What the exercise asks
Gather all lines in the records below that include the word "Topics".

(Pictures paired with source code)
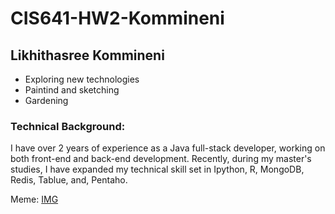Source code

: # CIS641-HW2-Kommineni

## Likhithasree Kommineni

- Exploring new technologies 
- Paintind and sketching 
- Gardening 

### Technical Background:
I have over 2 years of experience as a Java full-stack developer, working on both front-end and back-end development. Recently, during my master's studies, I have expanded my technical skill set in Ipython, R, MongoDB, Redis, Tablue, and, Pentaho. 

Meme: [IMG](https://media.giphy.com/media/taEegvj6drkGc/giphy.gif?cid=790b76116dnfl0ccgqnnvv6sfpfu0ifec0sxq33535i1pwjj&ep=v1_gifs_search&rid=giphy.gif&ct=g)
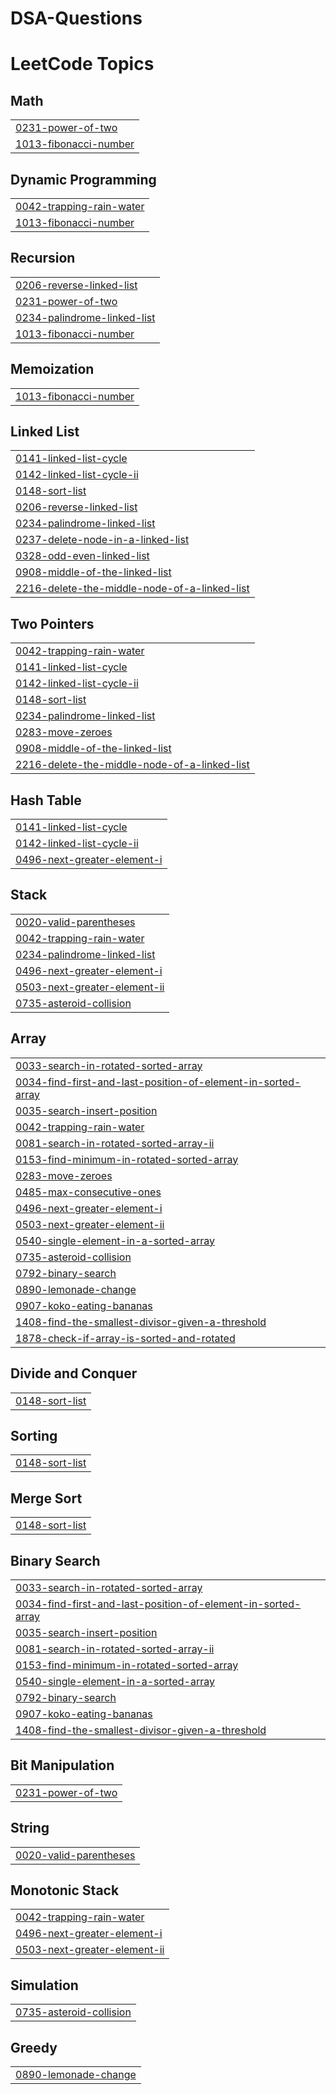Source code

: # DSA-Questions
<!---LeetCode Topics Start-->
# LeetCode Topics
## Math
|  |
| ------- |
| [0231-power-of-two](https://github.com/Priyansh-Jain001/DSA-Questions/tree/master/0231-power-of-two) |
| [1013-fibonacci-number](https://github.com/Priyansh-Jain001/DSA-Questions/tree/master/1013-fibonacci-number) |
## Dynamic Programming
|  |
| ------- |
| [0042-trapping-rain-water](https://github.com/Priyansh-Jain001/DSA-Questions/tree/master/0042-trapping-rain-water) |
| [1013-fibonacci-number](https://github.com/Priyansh-Jain001/DSA-Questions/tree/master/1013-fibonacci-number) |
## Recursion
|  |
| ------- |
| [0206-reverse-linked-list](https://github.com/Priyansh-Jain001/DSA-Questions/tree/master/0206-reverse-linked-list) |
| [0231-power-of-two](https://github.com/Priyansh-Jain001/DSA-Questions/tree/master/0231-power-of-two) |
| [0234-palindrome-linked-list](https://github.com/Priyansh-Jain001/DSA-Questions/tree/master/0234-palindrome-linked-list) |
| [1013-fibonacci-number](https://github.com/Priyansh-Jain001/DSA-Questions/tree/master/1013-fibonacci-number) |
## Memoization
|  |
| ------- |
| [1013-fibonacci-number](https://github.com/Priyansh-Jain001/DSA-Questions/tree/master/1013-fibonacci-number) |
## Linked List
|  |
| ------- |
| [0141-linked-list-cycle](https://github.com/Priyansh-Jain001/DSA-Questions/tree/master/0141-linked-list-cycle) |
| [0142-linked-list-cycle-ii](https://github.com/Priyansh-Jain001/DSA-Questions/tree/master/0142-linked-list-cycle-ii) |
| [0148-sort-list](https://github.com/Priyansh-Jain001/DSA-Questions/tree/master/0148-sort-list) |
| [0206-reverse-linked-list](https://github.com/Priyansh-Jain001/DSA-Questions/tree/master/0206-reverse-linked-list) |
| [0234-palindrome-linked-list](https://github.com/Priyansh-Jain001/DSA-Questions/tree/master/0234-palindrome-linked-list) |
| [0237-delete-node-in-a-linked-list](https://github.com/Priyansh-Jain001/DSA-Questions/tree/master/0237-delete-node-in-a-linked-list) |
| [0328-odd-even-linked-list](https://github.com/Priyansh-Jain001/DSA-Questions/tree/master/0328-odd-even-linked-list) |
| [0908-middle-of-the-linked-list](https://github.com/Priyansh-Jain001/DSA-Questions/tree/master/0908-middle-of-the-linked-list) |
| [2216-delete-the-middle-node-of-a-linked-list](https://github.com/Priyansh-Jain001/DSA-Questions/tree/master/2216-delete-the-middle-node-of-a-linked-list) |
## Two Pointers
|  |
| ------- |
| [0042-trapping-rain-water](https://github.com/Priyansh-Jain001/DSA-Questions/tree/master/0042-trapping-rain-water) |
| [0141-linked-list-cycle](https://github.com/Priyansh-Jain001/DSA-Questions/tree/master/0141-linked-list-cycle) |
| [0142-linked-list-cycle-ii](https://github.com/Priyansh-Jain001/DSA-Questions/tree/master/0142-linked-list-cycle-ii) |
| [0148-sort-list](https://github.com/Priyansh-Jain001/DSA-Questions/tree/master/0148-sort-list) |
| [0234-palindrome-linked-list](https://github.com/Priyansh-Jain001/DSA-Questions/tree/master/0234-palindrome-linked-list) |
| [0283-move-zeroes](https://github.com/Priyansh-Jain001/DSA-Questions/tree/master/0283-move-zeroes) |
| [0908-middle-of-the-linked-list](https://github.com/Priyansh-Jain001/DSA-Questions/tree/master/0908-middle-of-the-linked-list) |
| [2216-delete-the-middle-node-of-a-linked-list](https://github.com/Priyansh-Jain001/DSA-Questions/tree/master/2216-delete-the-middle-node-of-a-linked-list) |
## Hash Table
|  |
| ------- |
| [0141-linked-list-cycle](https://github.com/Priyansh-Jain001/DSA-Questions/tree/master/0141-linked-list-cycle) |
| [0142-linked-list-cycle-ii](https://github.com/Priyansh-Jain001/DSA-Questions/tree/master/0142-linked-list-cycle-ii) |
| [0496-next-greater-element-i](https://github.com/Priyansh-Jain001/DSA-Questions/tree/master/0496-next-greater-element-i) |
## Stack
|  |
| ------- |
| [0020-valid-parentheses](https://github.com/Priyansh-Jain001/DSA-Questions/tree/master/0020-valid-parentheses) |
| [0042-trapping-rain-water](https://github.com/Priyansh-Jain001/DSA-Questions/tree/master/0042-trapping-rain-water) |
| [0234-palindrome-linked-list](https://github.com/Priyansh-Jain001/DSA-Questions/tree/master/0234-palindrome-linked-list) |
| [0496-next-greater-element-i](https://github.com/Priyansh-Jain001/DSA-Questions/tree/master/0496-next-greater-element-i) |
| [0503-next-greater-element-ii](https://github.com/Priyansh-Jain001/DSA-Questions/tree/master/0503-next-greater-element-ii) |
| [0735-asteroid-collision](https://github.com/Priyansh-Jain001/DSA-Questions/tree/master/0735-asteroid-collision) |
## Array
|  |
| ------- |
| [0033-search-in-rotated-sorted-array](https://github.com/Priyansh-Jain001/DSA-Questions/tree/master/0033-search-in-rotated-sorted-array) |
| [0034-find-first-and-last-position-of-element-in-sorted-array](https://github.com/Priyansh-Jain001/DSA-Questions/tree/master/0034-find-first-and-last-position-of-element-in-sorted-array) |
| [0035-search-insert-position](https://github.com/Priyansh-Jain001/DSA-Questions/tree/master/0035-search-insert-position) |
| [0042-trapping-rain-water](https://github.com/Priyansh-Jain001/DSA-Questions/tree/master/0042-trapping-rain-water) |
| [0081-search-in-rotated-sorted-array-ii](https://github.com/Priyansh-Jain001/DSA-Questions/tree/master/0081-search-in-rotated-sorted-array-ii) |
| [0153-find-minimum-in-rotated-sorted-array](https://github.com/Priyansh-Jain001/DSA-Questions/tree/master/0153-find-minimum-in-rotated-sorted-array) |
| [0283-move-zeroes](https://github.com/Priyansh-Jain001/DSA-Questions/tree/master/0283-move-zeroes) |
| [0485-max-consecutive-ones](https://github.com/Priyansh-Jain001/DSA-Questions/tree/master/0485-max-consecutive-ones) |
| [0496-next-greater-element-i](https://github.com/Priyansh-Jain001/DSA-Questions/tree/master/0496-next-greater-element-i) |
| [0503-next-greater-element-ii](https://github.com/Priyansh-Jain001/DSA-Questions/tree/master/0503-next-greater-element-ii) |
| [0540-single-element-in-a-sorted-array](https://github.com/Priyansh-Jain001/DSA-Questions/tree/master/0540-single-element-in-a-sorted-array) |
| [0735-asteroid-collision](https://github.com/Priyansh-Jain001/DSA-Questions/tree/master/0735-asteroid-collision) |
| [0792-binary-search](https://github.com/Priyansh-Jain001/DSA-Questions/tree/master/0792-binary-search) |
| [0890-lemonade-change](https://github.com/Priyansh-Jain001/DSA-Questions/tree/master/0890-lemonade-change) |
| [0907-koko-eating-bananas](https://github.com/Priyansh-Jain001/DSA-Questions/tree/master/0907-koko-eating-bananas) |
| [1408-find-the-smallest-divisor-given-a-threshold](https://github.com/Priyansh-Jain001/DSA-Questions/tree/master/1408-find-the-smallest-divisor-given-a-threshold) |
| [1878-check-if-array-is-sorted-and-rotated](https://github.com/Priyansh-Jain001/DSA-Questions/tree/master/1878-check-if-array-is-sorted-and-rotated) |
## Divide and Conquer
|  |
| ------- |
| [0148-sort-list](https://github.com/Priyansh-Jain001/DSA-Questions/tree/master/0148-sort-list) |
## Sorting
|  |
| ------- |
| [0148-sort-list](https://github.com/Priyansh-Jain001/DSA-Questions/tree/master/0148-sort-list) |
## Merge Sort
|  |
| ------- |
| [0148-sort-list](https://github.com/Priyansh-Jain001/DSA-Questions/tree/master/0148-sort-list) |
## Binary Search
|  |
| ------- |
| [0033-search-in-rotated-sorted-array](https://github.com/Priyansh-Jain001/DSA-Questions/tree/master/0033-search-in-rotated-sorted-array) |
| [0034-find-first-and-last-position-of-element-in-sorted-array](https://github.com/Priyansh-Jain001/DSA-Questions/tree/master/0034-find-first-and-last-position-of-element-in-sorted-array) |
| [0035-search-insert-position](https://github.com/Priyansh-Jain001/DSA-Questions/tree/master/0035-search-insert-position) |
| [0081-search-in-rotated-sorted-array-ii](https://github.com/Priyansh-Jain001/DSA-Questions/tree/master/0081-search-in-rotated-sorted-array-ii) |
| [0153-find-minimum-in-rotated-sorted-array](https://github.com/Priyansh-Jain001/DSA-Questions/tree/master/0153-find-minimum-in-rotated-sorted-array) |
| [0540-single-element-in-a-sorted-array](https://github.com/Priyansh-Jain001/DSA-Questions/tree/master/0540-single-element-in-a-sorted-array) |
| [0792-binary-search](https://github.com/Priyansh-Jain001/DSA-Questions/tree/master/0792-binary-search) |
| [0907-koko-eating-bananas](https://github.com/Priyansh-Jain001/DSA-Questions/tree/master/0907-koko-eating-bananas) |
| [1408-find-the-smallest-divisor-given-a-threshold](https://github.com/Priyansh-Jain001/DSA-Questions/tree/master/1408-find-the-smallest-divisor-given-a-threshold) |
## Bit Manipulation
|  |
| ------- |
| [0231-power-of-two](https://github.com/Priyansh-Jain001/DSA-Questions/tree/master/0231-power-of-two) |
## String
|  |
| ------- |
| [0020-valid-parentheses](https://github.com/Priyansh-Jain001/DSA-Questions/tree/master/0020-valid-parentheses) |
## Monotonic Stack
|  |
| ------- |
| [0042-trapping-rain-water](https://github.com/Priyansh-Jain001/DSA-Questions/tree/master/0042-trapping-rain-water) |
| [0496-next-greater-element-i](https://github.com/Priyansh-Jain001/DSA-Questions/tree/master/0496-next-greater-element-i) |
| [0503-next-greater-element-ii](https://github.com/Priyansh-Jain001/DSA-Questions/tree/master/0503-next-greater-element-ii) |
## Simulation
|  |
| ------- |
| [0735-asteroid-collision](https://github.com/Priyansh-Jain001/DSA-Questions/tree/master/0735-asteroid-collision) |
## Greedy
|  |
| ------- |
| [0890-lemonade-change](https://github.com/Priyansh-Jain001/DSA-Questions/tree/master/0890-lemonade-change) |
<!---LeetCode Topics End-->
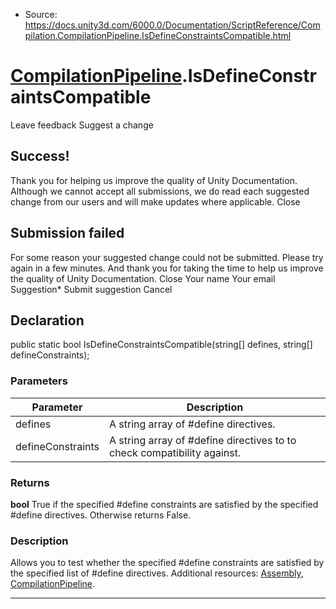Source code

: * Source: https://docs.unity3d.com/6000.0/Documentation/ScriptReference/Compilation.CompilationPipeline.IsDefineConstraintsCompatible.html

#  [CompilationPipeline](https://docs.unity3d.com/6000.0/Documentation/ScriptReference/Compilation.CompilationPipeline.html).IsDefineConstraintsCompatible
Leave feedback
Suggest a change
## Success!
Thank you for helping us improve the quality of Unity Documentation. Although we cannot accept all submissions, we do read each suggested change from our users and will make updates where applicable.
Close
## Submission failed
For some reason your suggested change could not be submitted. Please <a>try again</a> in a few minutes. And thank you for taking the time to help us improve the quality of Unity Documentation.
Close
Your name Your email Suggestion* Submit suggestion
Cancel
## Declaration
public static bool IsDefineConstraintsCompatible(string[] defines, string[] defineConstraints); 
### Parameters
Parameter | Description  
---|---  
defines | A string array of #define directives.  
defineConstraints | A string array of #define directives to to check compatibility against.  
### Returns
**bool** True if the specified #define constraints are satisfied by the specified #define directives. Otherwise returns False. 
### Description
Allows you to test whether the specified #define constraints are satisfied by the specified list of #define directives.
Additional resources: [Assembly](https://docs.unity3d.com/6000.0/Documentation/ScriptReference/Compilation.Assembly.html), [CompilationPipeline](https://docs.unity3d.com/6000.0/Documentation/ScriptReference/Compilation.CompilationPipeline.html).
* * *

Answer space
<!---LeetCode Topics Start-->
# LeetCode Topics
<!---LeetCode Topics End-->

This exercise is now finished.